Driffrenter thanksgiving.

This is our first different thanksgiving. I'm feeling it. The driffrent, as Hannah would call it.


Hannah is my special girl. The child most like me. She is so smart she can't contain her thoughts so she talks a lot and every once in a while if you're really watching you can see her wheels turning and that is a magical thing to watch. I have to remind myself often to go easy on her, she talks like an adult but she is still a child. I often wonder just where her far reaching little mind takes her when she's at school. Me at work, looking out my window, thinking about her. Wishing I could be with her. Hear her.


I used to get excited about the holidays. This year, they've all been hard to swallow. Some things will be the same. Some different. A person missing, this weird hole. You can even miss the things that cause you pain without even trying. But different is okay. Soon it will just be the same. The new normal.
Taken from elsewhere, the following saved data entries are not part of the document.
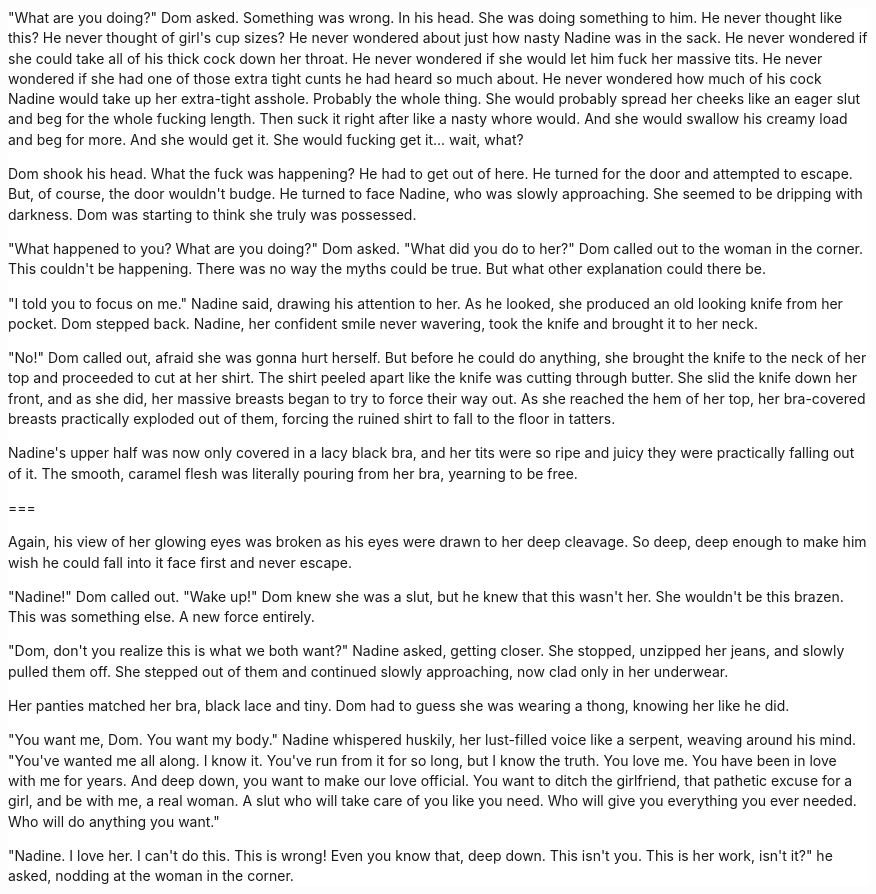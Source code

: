 "What are you doing?" Dom asked. Something was wrong. In his head. She was doing something to him. He never thought like this? He never thought of girl's cup sizes? He never wondered about just how nasty Nadine was in the sack. He never wondered if she could take all of his thick cock down her throat. He never wondered if she would let him fuck her massive tits. He never wondered if she had one of those extra tight cunts he had heard so much about. He never wondered how much of his cock Nadine would take up her extra-tight asshole. Probably the whole thing. She would probably spread her cheeks like an eager slut and beg for the whole fucking length. Then suck it right after like a nasty whore would. And she would swallow his creamy load and beg for more. And she would get it. She would fucking get it... wait, what? 

Dom shook his head. What the fuck was happening? He had to get out of here. He turned for the door and attempted to escape. But, of course, the door wouldn't budge. He turned to face Nadine, who was slowly approaching. She seemed to be dripping with darkness. Dom was starting to think she truly was possessed. 

"What happened to you? What are you doing?" Dom asked. "What did you do to her?" Dom called out to the woman in the corner. This couldn't be happening. There was no way the myths could be true. But what other explanation could there be. 

"I told you to focus on me." Nadine said, drawing his attention to her. As he looked, she produced an old looking knife from her pocket. Dom stepped back. Nadine, her confident smile never wavering, took the knife and brought it to her neck. 

"No!" Dom called out, afraid she was gonna hurt herself. But before he could do anything, she brought the knife to the neck of her top and proceeded to cut at her shirt. The shirt peeled apart like the knife was cutting through butter. She slid the knife down her front, and as she did, her massive breasts began to try to force their way out. As she reached the hem of her top, her bra-covered breasts practically exploded out of them, forcing the ruined shirt to fall to the floor in tatters. 

Nadine's upper half was now only covered in a lacy black bra, and her tits were so ripe and juicy they were practically falling out of it. The smooth, caramel flesh was literally pouring from her bra, yearning to be free.  

===

Again, his view of her glowing eyes was broken as his eyes were drawn to her deep cleavage. So deep, deep enough to make him wish he could fall into it face first and never escape. 

"Nadine!" Dom called out. "Wake up!" Dom knew she was a slut, but he knew that this wasn't her. She wouldn't be this brazen. This was something else. A new force entirely. 

"Dom, don't you realize this is what we both want?" Nadine asked, getting closer. She stopped, unzipped her jeans, and slowly pulled them off. She stepped out of them and continued slowly approaching, now clad only in her underwear. 

Her panties matched her bra, black lace and tiny. Dom had to guess she was wearing a thong, knowing her like he did. 

"You want me, Dom. You want my body." Nadine whispered huskily, her lust-filled voice like a serpent, weaving around his mind. "You've wanted me all along. I know it. You've run from it for so long, but I know the truth. You love me. You have been in love with me for years. And deep down, you want to make our love official. You want to ditch the girlfriend, that pathetic excuse for a girl, and be with me, a real woman. A slut who will take care of you like you need. Who will give you everything you ever needed. Who will do anything you want." 

"Nadine. I love her. I can't do this. This is wrong! Even you know that, deep down. This isn't you. This is her work, isn't it?" he asked, nodding at the woman in the corner. 
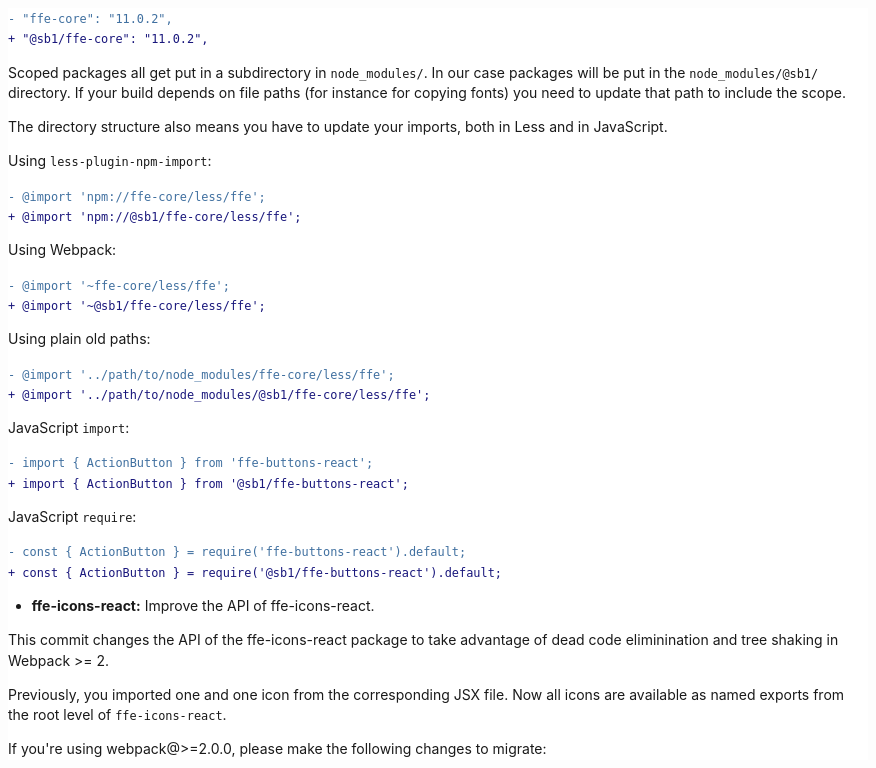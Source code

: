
 ```diff
- "ffe-core": "11.0.2",
+ "@sb1/ffe-core": "11.0.2",
```

Scoped packages all get put in a subdirectory in `node_modules/`. In our
case packages will be put in the `node_modules/@sb1/` directory. If your
build depends on file paths (for instance for copying fonts) you need to
update that path to include the scope.

The directory structure also means you have to update your imports, both
in Less and in JavaScript.

Using `less-plugin-npm-import`:

```diff
- @import 'npm://ffe-core/less/ffe';
+ @import 'npm://@sb1/ffe-core/less/ffe';
```

Using Webpack:

```diff
- @import '~ffe-core/less/ffe';
+ @import '~@sb1/ffe-core/less/ffe';
```

Using plain old paths:

```diff
- @import '../path/to/node_modules/ffe-core/less/ffe';
+ @import '../path/to/node_modules/@sb1/ffe-core/less/ffe';
```

JavaScript `import`:

```diff
- import { ActionButton } from 'ffe-buttons-react';
+ import { ActionButton } from '@sb1/ffe-buttons-react';
```

JavaScript `require`:

```diff
- const { ActionButton } = require('ffe-buttons-react').default;
+ const { ActionButton } = require('@sb1/ffe-buttons-react').default;
```

[1]: https://docs.npmjs.com/misc/scope
[2]: https://docs.npmjs.com/getting-started/scoped-packages
[3]: https://github.com/sparebank1/designsystem/tags
* **ffe-icons-react:** Improve the API of ffe-icons-react.

This commit changes the API of the ffe-icons-react package to take
advantage of dead code eliminination and tree shaking in
Webpack >= 2.

Previously, you imported one and one icon from the corresponding
JSX file. Now all icons are available as named exports from the
root level of `ffe-icons-react`.

If you're using webpack@>=2.0.0,  please make the following changes
to migrate:
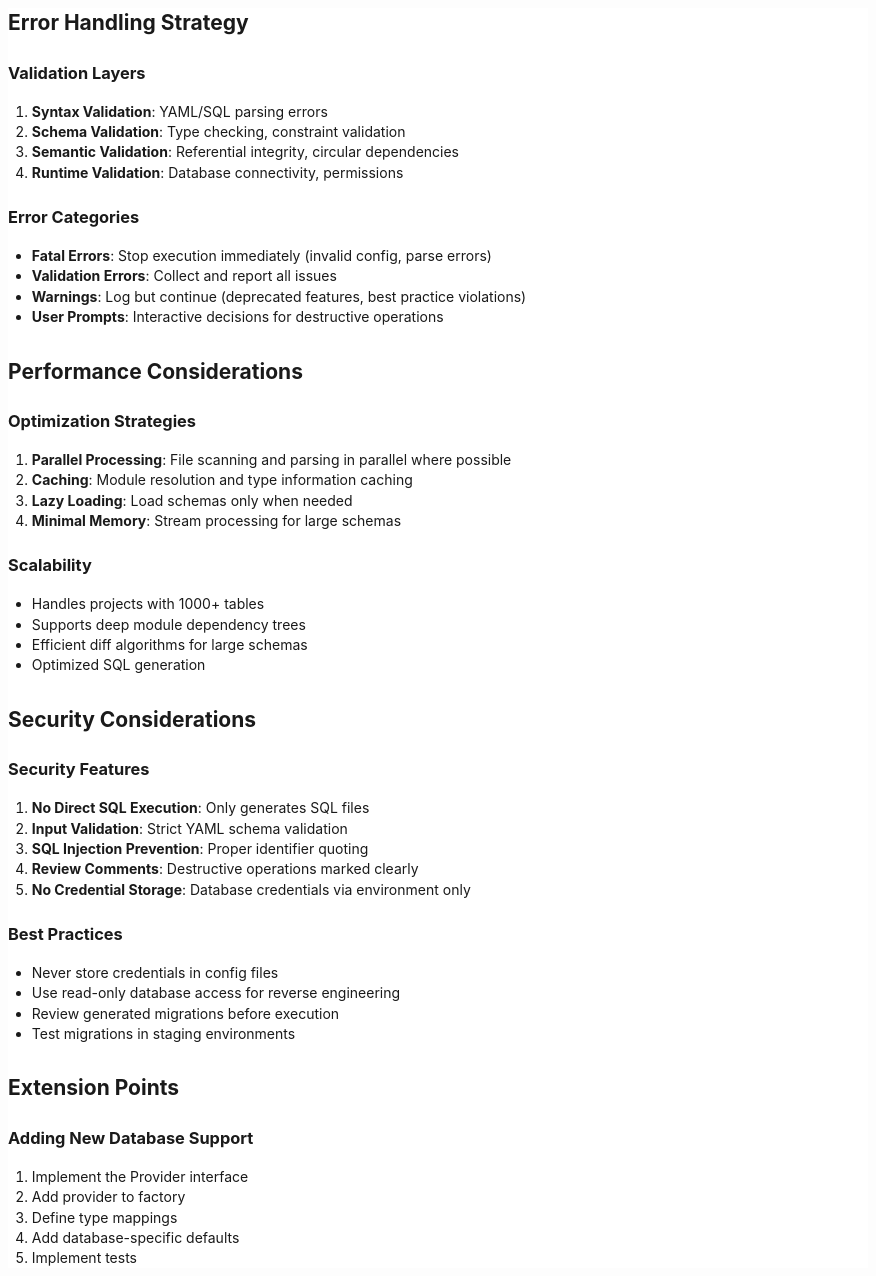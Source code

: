 ## Error Handling Strategy

### Validation Layers
1. **Syntax Validation**: YAML/SQL parsing errors
2. **Schema Validation**: Type checking, constraint validation
3. **Semantic Validation**: Referential integrity, circular dependencies
4. **Runtime Validation**: Database connectivity, permissions

### Error Categories
- **Fatal Errors**: Stop execution immediately (invalid config, parse errors)
- **Validation Errors**: Collect and report all issues
- **Warnings**: Log but continue (deprecated features, best practice violations)
- **User Prompts**: Interactive decisions for destructive operations

## Performance Considerations

### Optimization Strategies
1. **Parallel Processing**: File scanning and parsing in parallel where possible
2. **Caching**: Module resolution and type information caching
3. **Lazy Loading**: Load schemas only when needed
4. **Minimal Memory**: Stream processing for large schemas

### Scalability
- Handles projects with 1000+ tables
- Supports deep module dependency trees
- Efficient diff algorithms for large schemas
- Optimized SQL generation

## Security Considerations

### Security Features
1. **No Direct SQL Execution**: Only generates SQL files
2. **Input Validation**: Strict YAML schema validation
3. **SQL Injection Prevention**: Proper identifier quoting
4. **Review Comments**: Destructive operations marked clearly
5. **No Credential Storage**: Database credentials via environment only

### Best Practices
- Never store credentials in config files
- Use read-only database access for reverse engineering
- Review generated migrations before execution
- Test migrations in staging environments

## Extension Points

### Adding New Database Support
1. Implement the Provider interface
2. Add provider to factory
3. Define type mappings
4. Add database-specific defaults
5. Implement tests
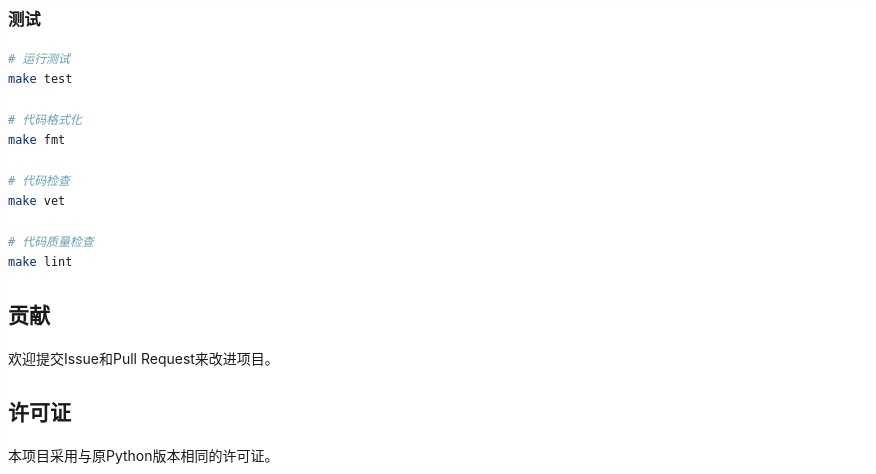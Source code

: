 ### 测试

```bash
# 运行测试
make test

# 代码格式化
make fmt

# 代码检查
make vet

# 代码质量检查
make lint
```

## 贡献

欢迎提交Issue和Pull Request来改进项目。

## 许可证

本项目采用与原Python版本相同的许可证。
I've been sleeping in my clothes. I am exhausted. Why does it feel like midnight before I even leave work? It's all I can do to clean up dinner then play with my kids. Listen to them talk about themselves and watch their made up skits. Hear Otto tell me he's a lion 800 times. All I can think is stay awake until bedtime, sometimes I don't even make it that far and we all end up waking up tangled together on my bed. Hot, sweating but fighting for the blanket, or fighting to get out of the blanket from 2am until my fourth or fifth alarm goes off and the kids can't take it anymore. We can't stretch the sleep out any further.


The cat scratching the door because my kids shut him out. It makes me miss my dog. Missing my dog makes me miss my old life. The one where I was married and had a dog. Back then when the illusion of hope still filled my tank because next time things would be better.



Now there isn't a next time. It's driffrenter now.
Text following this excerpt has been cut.